The main program spawns some activity()s that sleep in a loop for differing amounts of time. They report their progress to stdout. For this demo I want the tasks to print synchronously (no async IO!) to illustrate the progress of their state machines.

This demo is greatly simplified but roughly the same shape as the fake-time simulation that I’m procrastinating.

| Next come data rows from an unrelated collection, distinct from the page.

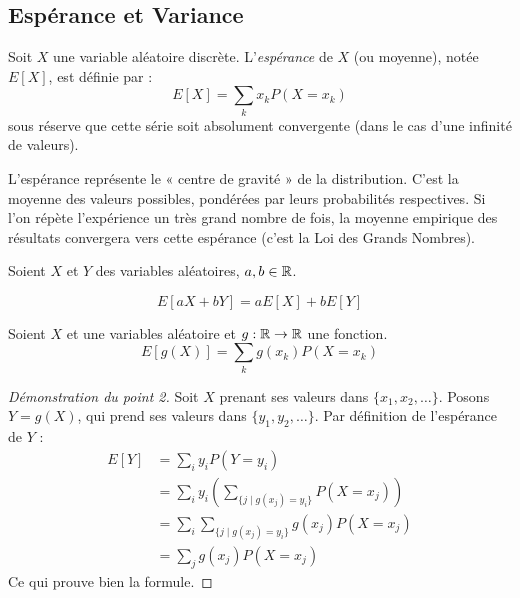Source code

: \subsection{Espérance et Variance}

\begin{definition}
    Soit $X$ une variable aléatoire discrète. L'\emph{espérance} de $X$ (ou moyenne), notée $E[X]$, est définie par :
    \[
    E[X] = \sum_{k} x_k P(X = x_k)
    \]
    sous réserve que cette série soit absolument convergente (dans le cas d'une infinité de valeurs).
\end{definition}

\begin{remarque}
    L'espérance représente le « centre de gravité » de la distribution. C'est la moyenne des valeurs possibles, pondérées par leurs probabilités respectives. Si l'on répète l'expérience un très grand nombre de fois, la moyenne empirique des résultats convergera vers cette espérance (c'est la Loi des Grands Nombres).
\end{remarque}

\begin{proposition}[Linéarité]
    Soient $X$ et $Y$ des variables aléatoires, $a, b \in \R$.

     $$E[aX + bY] = aE[X] + bE[Y]$$
    
\end{proposition}

\begin{theoreme}
 Soient $X$ et une variables aléatoire et $g : \R \to \R$ une fonction.
    $$\displaystyle E[g(X)] = \sum_{k} g(x_k) P(X = x_k)$$
\end{theoreme}

\begin{proof}[Démonstration du point 2]
    Soit $X$ prenant ses valeurs dans $\{x_1, x_2, \dots\}$. Posons $Y = g(X)$, qui prend ses valeurs dans $\{y_1, y_2, \dots\}$. Par définition de l'espérance de $Y$ :
    \begin{align*}
        E[Y] &= \sum_{i} y_i P(Y = y_i) \\
        &= \sum_i y_i \left( \sum_{\{j \mid g(x_j) = y_i\}} P(X = x_j) \right) \\
        &= \sum_i \sum_{\{j \mid g(x_j) = y_i\}} g(x_j) P(X = x_j) \\
        &= \sum_j g(x_j) P(X = x_j)
    \end{align*}
    Ce qui prouve bien la formule.
\end{proof}

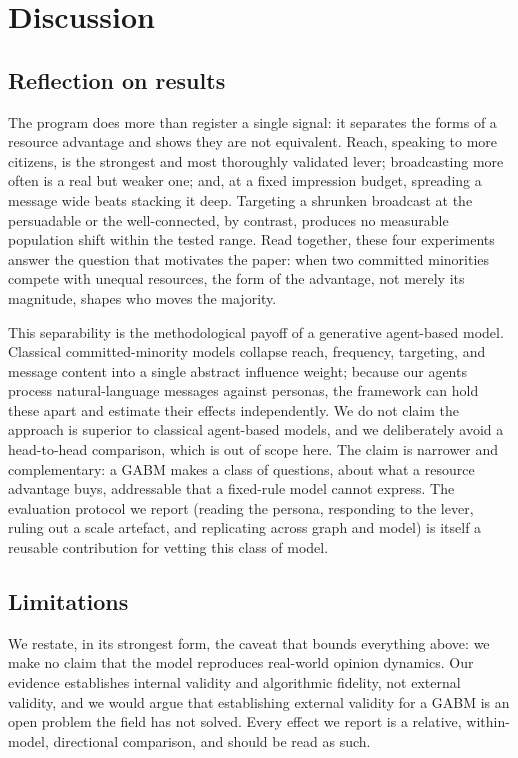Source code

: \documentclass[pdflatex,sn-mathphys-num]{sn-jnl}%
\theoremstyle{thmstyleone}%
\theoremstyle{thmstyletwo}%
\theoremstyle{thmstylethree}%
\begin{document}
\section{Discussion} \label{sec:discuss}

\subsection{Reflection on results}

The program does more than register a single signal: it separates the forms of a
resource advantage and shows they are not equivalent. Reach, speaking to more citizens,
is the strongest and most thoroughly validated lever; broadcasting more often is a real
but weaker one; and, at a fixed impression budget, spreading a message wide beats
stacking it deep. Targeting a shrunken broadcast at the persuadable or the
well-connected, by contrast, produces no measurable population shift within the tested
range. Read together, these four experiments answer the question that motivates the
paper: when two committed minorities compete with unequal resources, the form of the
advantage, not merely its magnitude, shapes who moves the majority.

This separability is the methodological payoff of a generative agent-based model.
Classical committed-minority models collapse reach, frequency, targeting, and message
content into a single abstract influence weight; because our agents process
natural-language messages against personas, the framework can hold these apart and
estimate their effects independently. We do not claim the approach is superior to
classical agent-based models, and we deliberately avoid a head-to-head comparison, which
is out of scope here. The claim is narrower and complementary: a GABM makes a class of
questions, about what a resource advantage buys, addressable that a fixed-rule model
cannot express. The evaluation protocol we report (reading the persona, responding to
the lever, ruling out a scale artefact, and replicating across graph and model) is
itself a reusable contribution for vetting this class of model.

\subsection{Limitations}

We restate, in its strongest form, the caveat that bounds everything above: we make no
claim that the model reproduces real-world opinion dynamics. Our evidence establishes
internal validity and algorithmic fidelity, not external validity, and we would argue
that establishing external validity for a GABM is an open problem the field has not
solved. Every effect we report is a relative, within-model, directional comparison, and
should be read as such.
\end{document}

    async fn activity(delay: u32, stop: u32) {
        let mut now = 0;
        println!("{now} {delay} start");
        loop {
            Yield::Sleep(delay).await;
            now += delay;
            if now < stop {
                println!("{now} {delay} continue");
                continue;
            } else {
                println!("{now} {delay} return");
                return;
            }
        }
    }

You can see the complete demo in action at the Rust playground. Task 1 wakes up every tick, task 2 every other tick, etc.

questions

I don’t know why a Waker isn’t just an abstract generic type parameter with some trait bounds, so that I could define it using safe code. As far as I can tell the language and the standard library don’t depend on its exact shape, so I would expect the details to be punted to async runtime libraries. I guess there’s something I’m missing that requires the standard library to partially restrict the shape of a Waker.

There are some weaknesses in my unsafe code. Miri says the code is OK, which agrees with my handwavy correctness argument by analogy with a mutable borrow. However I’m not certain that the compiler is guaranteed to know that yld can be mutated by poll().

An alternative might be to return the mutated Yield from Task::poll() by reconstructing the &mut Yield reference from the Context in the same manner as Yield::poll(). But then I’m not certain the compiler will know that the borrowed yld needs to live all the way to the end of the function.

For now I’ve chosen the shorter code.

Having learned how to do it myself, I’m curious to hear of crates that already solve this problem.